* [TASK INPUT]:

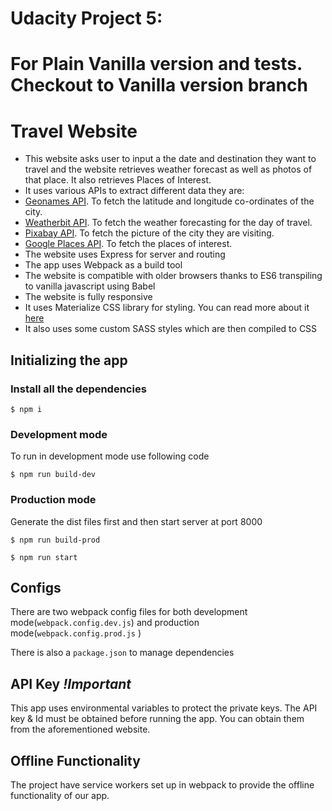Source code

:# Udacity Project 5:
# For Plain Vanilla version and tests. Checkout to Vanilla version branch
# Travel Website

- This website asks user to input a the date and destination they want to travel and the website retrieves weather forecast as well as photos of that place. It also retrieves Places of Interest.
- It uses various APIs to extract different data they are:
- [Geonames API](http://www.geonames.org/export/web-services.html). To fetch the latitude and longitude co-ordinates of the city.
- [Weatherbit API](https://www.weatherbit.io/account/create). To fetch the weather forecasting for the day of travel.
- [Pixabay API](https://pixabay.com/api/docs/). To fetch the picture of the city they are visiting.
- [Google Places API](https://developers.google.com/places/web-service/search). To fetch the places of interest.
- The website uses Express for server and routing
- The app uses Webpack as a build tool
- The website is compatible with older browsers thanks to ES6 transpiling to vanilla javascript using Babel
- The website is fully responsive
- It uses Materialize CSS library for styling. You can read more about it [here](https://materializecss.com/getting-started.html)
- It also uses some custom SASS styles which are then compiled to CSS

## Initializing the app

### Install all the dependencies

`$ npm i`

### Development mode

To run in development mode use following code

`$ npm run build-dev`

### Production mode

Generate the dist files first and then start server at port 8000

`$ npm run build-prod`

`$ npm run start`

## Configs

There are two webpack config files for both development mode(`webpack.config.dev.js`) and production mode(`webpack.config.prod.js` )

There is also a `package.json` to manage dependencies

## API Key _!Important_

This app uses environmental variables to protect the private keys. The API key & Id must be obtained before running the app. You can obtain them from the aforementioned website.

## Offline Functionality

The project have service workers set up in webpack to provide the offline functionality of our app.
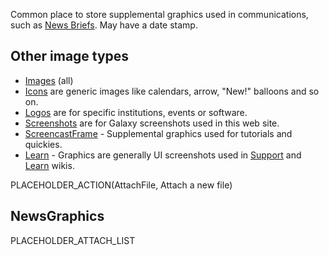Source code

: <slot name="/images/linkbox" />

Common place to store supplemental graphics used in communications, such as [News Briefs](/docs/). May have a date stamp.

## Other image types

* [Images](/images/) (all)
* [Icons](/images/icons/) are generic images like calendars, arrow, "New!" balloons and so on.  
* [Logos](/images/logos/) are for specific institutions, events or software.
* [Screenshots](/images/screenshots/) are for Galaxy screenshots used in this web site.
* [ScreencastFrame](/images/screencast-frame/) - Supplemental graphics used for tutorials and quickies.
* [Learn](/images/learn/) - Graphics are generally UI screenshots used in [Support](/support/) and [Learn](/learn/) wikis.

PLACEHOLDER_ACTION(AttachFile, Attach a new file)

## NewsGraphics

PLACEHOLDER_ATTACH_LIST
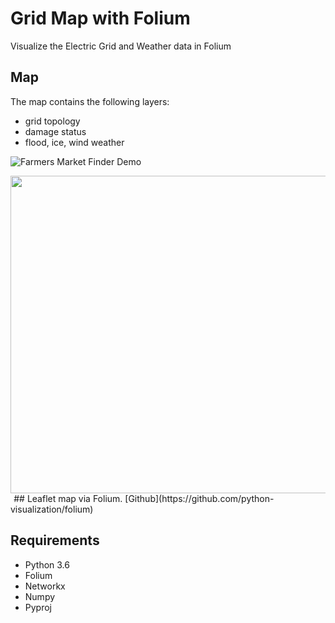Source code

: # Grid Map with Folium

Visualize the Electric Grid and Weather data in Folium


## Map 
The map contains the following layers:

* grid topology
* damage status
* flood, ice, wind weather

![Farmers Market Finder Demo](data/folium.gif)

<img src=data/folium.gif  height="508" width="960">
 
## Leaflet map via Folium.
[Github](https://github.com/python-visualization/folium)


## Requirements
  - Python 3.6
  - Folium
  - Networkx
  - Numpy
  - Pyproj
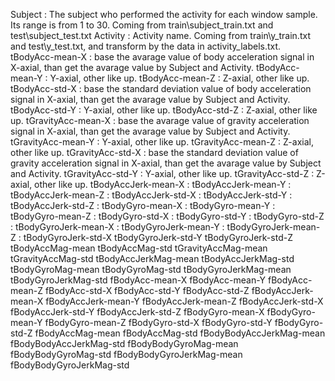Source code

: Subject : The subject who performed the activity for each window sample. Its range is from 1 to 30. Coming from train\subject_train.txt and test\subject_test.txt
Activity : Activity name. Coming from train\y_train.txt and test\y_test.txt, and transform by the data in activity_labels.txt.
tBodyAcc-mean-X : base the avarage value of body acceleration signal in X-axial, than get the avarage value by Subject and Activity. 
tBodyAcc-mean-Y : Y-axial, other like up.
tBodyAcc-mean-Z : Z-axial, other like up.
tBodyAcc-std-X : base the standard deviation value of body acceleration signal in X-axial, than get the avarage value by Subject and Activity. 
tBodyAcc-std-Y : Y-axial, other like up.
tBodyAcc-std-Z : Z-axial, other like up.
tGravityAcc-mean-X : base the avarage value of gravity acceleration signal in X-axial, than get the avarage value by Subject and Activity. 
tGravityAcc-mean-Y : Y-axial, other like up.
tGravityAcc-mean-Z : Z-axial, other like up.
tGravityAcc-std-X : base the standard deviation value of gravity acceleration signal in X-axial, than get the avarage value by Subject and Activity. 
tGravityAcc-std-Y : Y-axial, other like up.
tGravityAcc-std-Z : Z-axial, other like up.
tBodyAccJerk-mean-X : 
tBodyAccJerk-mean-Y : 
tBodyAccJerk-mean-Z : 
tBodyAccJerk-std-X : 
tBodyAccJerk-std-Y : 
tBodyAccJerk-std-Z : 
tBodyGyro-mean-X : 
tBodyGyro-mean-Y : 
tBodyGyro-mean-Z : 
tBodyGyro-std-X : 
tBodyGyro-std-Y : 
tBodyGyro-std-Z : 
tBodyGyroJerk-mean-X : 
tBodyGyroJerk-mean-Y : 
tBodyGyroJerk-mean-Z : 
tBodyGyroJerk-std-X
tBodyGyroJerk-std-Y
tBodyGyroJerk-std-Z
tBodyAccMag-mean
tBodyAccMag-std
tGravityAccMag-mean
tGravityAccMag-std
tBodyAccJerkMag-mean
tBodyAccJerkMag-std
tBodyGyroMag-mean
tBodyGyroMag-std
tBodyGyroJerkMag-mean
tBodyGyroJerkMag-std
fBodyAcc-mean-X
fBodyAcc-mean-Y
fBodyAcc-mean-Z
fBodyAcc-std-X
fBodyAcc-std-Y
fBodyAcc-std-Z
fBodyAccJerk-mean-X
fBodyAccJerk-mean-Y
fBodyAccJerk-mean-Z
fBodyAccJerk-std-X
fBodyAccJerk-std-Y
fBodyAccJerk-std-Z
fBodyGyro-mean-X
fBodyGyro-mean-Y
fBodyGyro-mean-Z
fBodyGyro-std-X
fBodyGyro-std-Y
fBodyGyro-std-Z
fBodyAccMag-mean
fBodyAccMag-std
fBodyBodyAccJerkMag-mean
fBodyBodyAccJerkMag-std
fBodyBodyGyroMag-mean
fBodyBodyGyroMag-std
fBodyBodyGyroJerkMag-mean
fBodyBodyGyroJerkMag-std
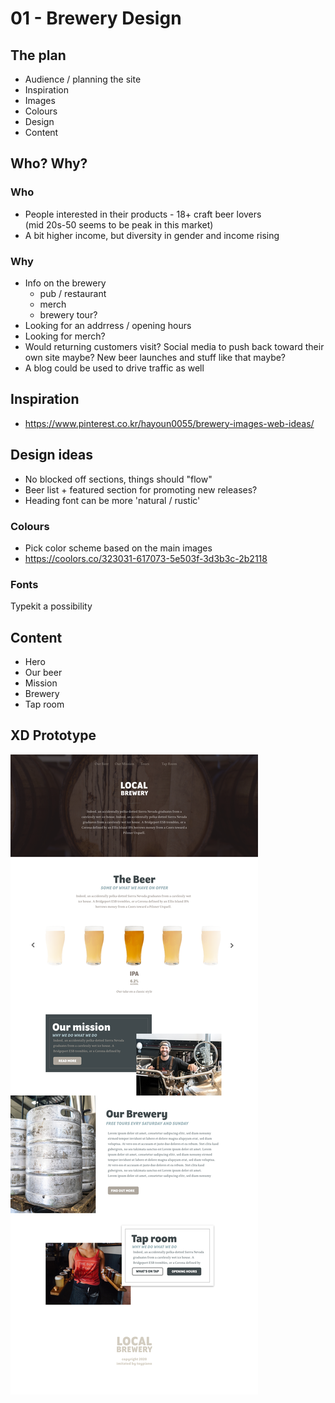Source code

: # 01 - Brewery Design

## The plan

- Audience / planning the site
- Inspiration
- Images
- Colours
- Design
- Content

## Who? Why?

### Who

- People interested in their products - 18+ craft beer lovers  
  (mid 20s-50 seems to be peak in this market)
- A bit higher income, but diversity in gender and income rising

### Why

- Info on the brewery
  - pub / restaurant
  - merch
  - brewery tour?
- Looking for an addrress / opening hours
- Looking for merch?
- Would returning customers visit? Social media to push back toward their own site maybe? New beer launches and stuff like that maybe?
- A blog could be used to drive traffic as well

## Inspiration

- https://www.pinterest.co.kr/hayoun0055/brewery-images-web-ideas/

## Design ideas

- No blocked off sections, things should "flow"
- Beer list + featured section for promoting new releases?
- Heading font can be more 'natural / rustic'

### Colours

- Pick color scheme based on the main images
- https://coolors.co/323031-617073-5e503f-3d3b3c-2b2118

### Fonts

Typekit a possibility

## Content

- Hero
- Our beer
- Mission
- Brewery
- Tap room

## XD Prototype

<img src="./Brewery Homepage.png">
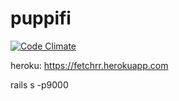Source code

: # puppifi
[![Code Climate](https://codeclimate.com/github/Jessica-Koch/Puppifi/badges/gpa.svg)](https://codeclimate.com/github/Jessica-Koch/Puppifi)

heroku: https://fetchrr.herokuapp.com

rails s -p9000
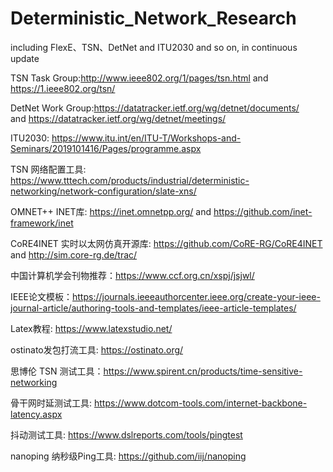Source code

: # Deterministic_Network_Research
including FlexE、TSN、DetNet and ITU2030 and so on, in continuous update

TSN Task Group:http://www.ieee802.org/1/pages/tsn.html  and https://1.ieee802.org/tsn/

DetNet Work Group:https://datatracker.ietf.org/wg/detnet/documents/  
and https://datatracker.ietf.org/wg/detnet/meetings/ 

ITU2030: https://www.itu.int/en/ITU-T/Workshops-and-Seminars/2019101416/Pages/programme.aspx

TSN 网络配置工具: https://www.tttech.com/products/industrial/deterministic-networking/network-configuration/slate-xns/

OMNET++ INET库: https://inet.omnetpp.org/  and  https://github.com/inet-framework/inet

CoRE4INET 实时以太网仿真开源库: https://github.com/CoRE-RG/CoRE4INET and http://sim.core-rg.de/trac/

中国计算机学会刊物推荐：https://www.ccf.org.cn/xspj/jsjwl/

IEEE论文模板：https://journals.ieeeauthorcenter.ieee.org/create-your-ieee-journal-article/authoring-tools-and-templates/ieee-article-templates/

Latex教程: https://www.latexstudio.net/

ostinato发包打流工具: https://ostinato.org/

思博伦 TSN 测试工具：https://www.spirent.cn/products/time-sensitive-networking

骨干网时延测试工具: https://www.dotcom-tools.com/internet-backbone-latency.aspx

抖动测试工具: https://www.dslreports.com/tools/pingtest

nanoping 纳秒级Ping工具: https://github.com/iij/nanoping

...

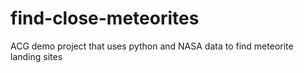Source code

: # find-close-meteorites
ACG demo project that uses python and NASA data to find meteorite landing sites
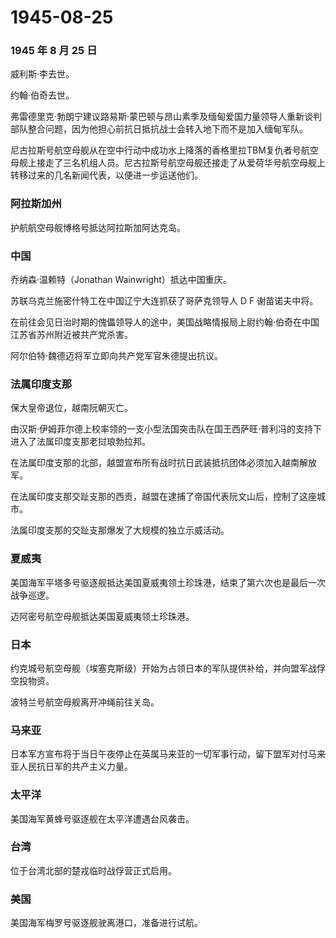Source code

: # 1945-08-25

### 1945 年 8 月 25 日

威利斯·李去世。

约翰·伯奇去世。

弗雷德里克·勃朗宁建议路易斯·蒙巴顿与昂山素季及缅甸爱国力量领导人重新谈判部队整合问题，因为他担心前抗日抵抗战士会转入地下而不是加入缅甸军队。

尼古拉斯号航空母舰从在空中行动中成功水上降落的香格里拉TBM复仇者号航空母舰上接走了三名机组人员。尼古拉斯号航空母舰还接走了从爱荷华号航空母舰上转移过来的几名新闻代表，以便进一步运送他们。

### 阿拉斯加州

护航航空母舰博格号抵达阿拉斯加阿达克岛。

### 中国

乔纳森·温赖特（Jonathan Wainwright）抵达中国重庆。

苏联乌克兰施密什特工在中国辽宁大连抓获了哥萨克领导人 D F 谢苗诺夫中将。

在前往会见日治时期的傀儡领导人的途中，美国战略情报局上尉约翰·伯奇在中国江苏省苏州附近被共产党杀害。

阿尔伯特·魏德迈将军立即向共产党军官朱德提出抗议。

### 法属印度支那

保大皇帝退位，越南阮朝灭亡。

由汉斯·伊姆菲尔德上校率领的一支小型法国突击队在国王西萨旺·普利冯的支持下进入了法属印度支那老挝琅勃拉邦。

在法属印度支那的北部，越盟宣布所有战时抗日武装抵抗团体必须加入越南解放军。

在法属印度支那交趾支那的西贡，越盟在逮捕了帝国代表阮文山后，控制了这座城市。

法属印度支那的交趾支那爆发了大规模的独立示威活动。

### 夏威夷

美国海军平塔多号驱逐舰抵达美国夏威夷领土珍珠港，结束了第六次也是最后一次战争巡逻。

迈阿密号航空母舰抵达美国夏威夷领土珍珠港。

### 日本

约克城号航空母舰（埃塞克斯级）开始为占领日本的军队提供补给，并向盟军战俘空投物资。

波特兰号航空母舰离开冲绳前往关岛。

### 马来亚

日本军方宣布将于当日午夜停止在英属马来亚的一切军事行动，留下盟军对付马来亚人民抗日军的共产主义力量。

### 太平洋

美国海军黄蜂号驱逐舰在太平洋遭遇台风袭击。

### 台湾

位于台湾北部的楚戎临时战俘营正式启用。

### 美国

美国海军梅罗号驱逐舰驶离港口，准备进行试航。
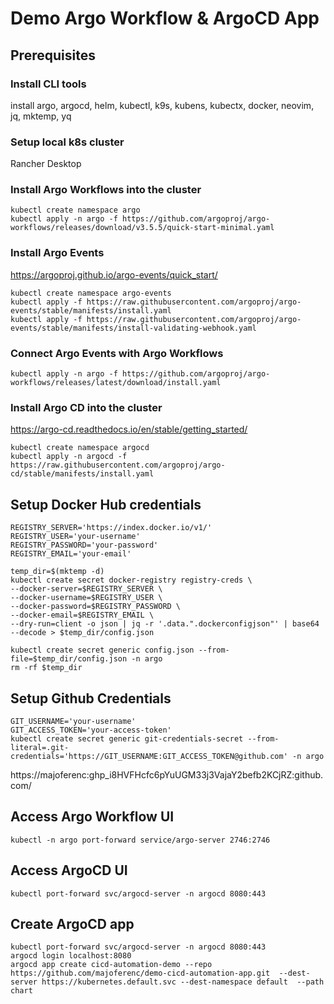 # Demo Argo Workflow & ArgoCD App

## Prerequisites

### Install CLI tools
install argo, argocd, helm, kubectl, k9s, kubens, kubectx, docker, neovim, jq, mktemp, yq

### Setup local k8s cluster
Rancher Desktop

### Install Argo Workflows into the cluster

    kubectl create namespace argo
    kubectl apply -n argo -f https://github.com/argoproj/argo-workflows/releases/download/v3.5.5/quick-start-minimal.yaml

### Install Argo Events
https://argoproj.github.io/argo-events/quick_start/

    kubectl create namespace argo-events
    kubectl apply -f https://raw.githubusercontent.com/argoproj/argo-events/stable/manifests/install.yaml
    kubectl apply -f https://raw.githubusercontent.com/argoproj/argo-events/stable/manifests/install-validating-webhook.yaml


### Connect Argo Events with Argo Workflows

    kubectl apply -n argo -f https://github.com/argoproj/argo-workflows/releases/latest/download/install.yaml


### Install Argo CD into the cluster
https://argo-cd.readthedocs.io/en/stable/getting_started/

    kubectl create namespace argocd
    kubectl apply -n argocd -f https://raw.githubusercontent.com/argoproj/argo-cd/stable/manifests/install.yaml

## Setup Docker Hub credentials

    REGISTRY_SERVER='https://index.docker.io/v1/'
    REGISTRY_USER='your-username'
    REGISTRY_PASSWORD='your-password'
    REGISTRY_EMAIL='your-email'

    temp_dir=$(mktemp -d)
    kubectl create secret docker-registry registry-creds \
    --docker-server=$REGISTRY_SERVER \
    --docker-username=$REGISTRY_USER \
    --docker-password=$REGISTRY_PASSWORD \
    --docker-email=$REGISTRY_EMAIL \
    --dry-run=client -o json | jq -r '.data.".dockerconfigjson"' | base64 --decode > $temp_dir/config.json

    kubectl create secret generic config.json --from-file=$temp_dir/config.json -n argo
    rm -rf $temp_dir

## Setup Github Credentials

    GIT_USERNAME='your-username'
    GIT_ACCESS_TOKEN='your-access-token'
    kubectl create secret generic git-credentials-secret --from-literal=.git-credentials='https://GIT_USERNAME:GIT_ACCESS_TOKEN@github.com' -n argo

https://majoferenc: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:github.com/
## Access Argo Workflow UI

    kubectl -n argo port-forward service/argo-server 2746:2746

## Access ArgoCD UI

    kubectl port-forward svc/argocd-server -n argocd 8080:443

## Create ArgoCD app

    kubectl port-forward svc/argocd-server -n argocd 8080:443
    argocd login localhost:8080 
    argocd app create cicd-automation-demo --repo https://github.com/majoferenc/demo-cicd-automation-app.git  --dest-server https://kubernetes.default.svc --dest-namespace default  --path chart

* [WHAT THE EXERCISE ASKS]: Copy out exactly the material that runs from the line with "ACG demo project" to the line with "保大皇帝退位，越南阮朝灭亡。", ends included, and leave the pictures behind.

* [TASK RESPONSE]:
ACG demo project that uses python and NASA data to find meteorite landing sites
Source code

: # 1945-08-25

### 1945 年 8 月 25 日

威利斯·李去世。

约翰·伯奇去世。

弗雷德里克·勃朗宁建议路易斯·蒙巴顿与昂山素季及缅甸爱国力量领导人重新谈判部队整合问题，因为他担心前抗日抵抗战士会转入地下而不是加入缅甸军队。

尼古拉斯号航空母舰从在空中行动中成功水上降落的香格里拉TBM复仇者号航空母舰上接走了三名机组人员。尼古拉斯号航空母舰还接走了从爱荷华号航空母舰上转移过来的几名新闻代表，以便进一步运送他们。

### 阿拉斯加州

护航航空母舰博格号抵达阿拉斯加阿达克岛。

### 中国

乔纳森·温赖特（Jonathan Wainwright）抵达中国重庆。

苏联乌克兰施密什特工在中国辽宁大连抓获了哥萨克领导人 D F 谢苗诺夫中将。

在前往会见日治时期的傀儡领导人的途中，美国战略情报局上尉约翰·伯奇在中国江苏省苏州附近被共产党杀害。

阿尔伯特·魏德迈将军立即向共产党军官朱德提出抗议。

### 法属印度支那

保大皇帝退位，越南阮朝灭亡。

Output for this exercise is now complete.